» About this exercise:
While you copy the lines below, skip the pictures and keep the rest exact.

### Material supplied

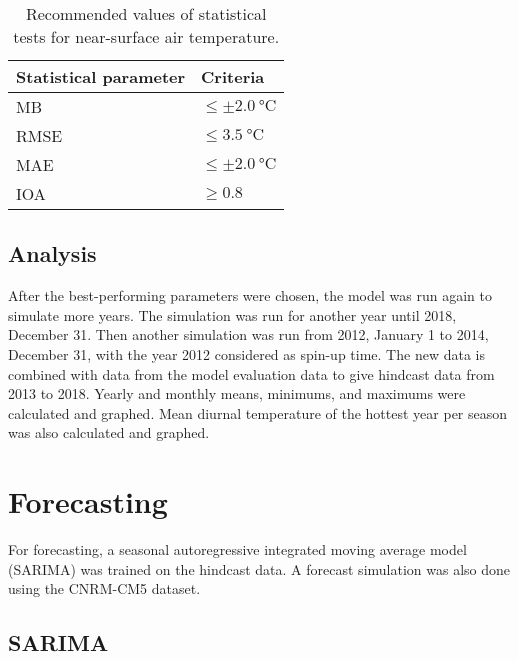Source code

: 		\begin{table}	
			\caption{Recommended values of statistical tests for near-surface air temperature.}
			\label{tab:performance-statistics-threshold}
			\centering
			\begin{tabular}{l l}
				\hline \hline
				Statistical parameter & Criteria\\
				\hline
				MB & $\leq \pm \qty{2.0}{\degreeCelsius}$ \\
				RMSE & $\leq \qty{3.5}{\degreeCelsius}$\\
				MAE & $\leq \pm \qty{2.0}{\degreeCelsius}$\\
				IOA	& $\geq \num{0.8}$\\
				\hline
			\end{tabular}		
		\end{table}

	\subsection{Analysis}
		After the best-performing parameters were chosen, the model was run again to simulate more years.
		The simulation was run for another year until 2018, December 31.
		Then another simulation was run from 2012, January 1 to 2014, December 31,
			with the year 2012 considered as spin-up time.
		The new data is combined with data from the model evaluation data to give hindcast data from 2013 to 2018.
		Yearly and monthly means, minimums, and maximums were calculated and graphed.
		Mean diurnal temperature of the hottest year per season was also calculated and graphed.
		

\section{Forecasting}
	For forecasting, a seasonal autoregressive integrated moving average model (SARIMA) was trained on the hindcast data.
	A forecast simulation was also done using the CNRM-CM5 dataset.
	
	\subsection{SARIMA}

######

» Result for this task:
Source code

: 		\begin{table}	
			\caption{Recommended values of statistical tests for near-surface air temperature.}
			\label{tab:performance-statistics-threshold}
			\centering
			\begin{tabular}{l l}
				\hline \hline
				Statistical parameter & Criteria\\
				\hline
				MB & $\leq \pm \qty{2.0}{\degreeCelsius}$ \\
				RMSE & $\leq \qty{3.5}{\degreeCelsius}$\\
				MAE & $\leq \pm \qty{2.0}{\degreeCelsius}$\\
				IOA	& $\geq \num{0.8}$\\
				\hline
			\end{tabular}		
		\end{table}

	\subsection{Analysis}
		After the best-performing parameters were chosen, the model was run again to simulate more years.
		The simulation was run for another year until 2018, December 31.
		Then another simulation was run from 2012, January 1 to 2014, December 31,
			with the year 2012 considered as spin-up time.
		The new data is combined with data from the model evaluation data to give hindcast data from 2013 to 2018.
		Yearly and monthly means, minimums, and maximums were calculated and graphed.
		Mean diurnal temperature of the hottest year per season was also calculated and graphed.
		

\section{Forecasting}
	For forecasting, a seasonal autoregressive integrated moving average model (SARIMA) was trained on the hindcast data.
	A forecast simulation was also done using the CNRM-CM5 dataset.
	
	\subsection{SARIMA}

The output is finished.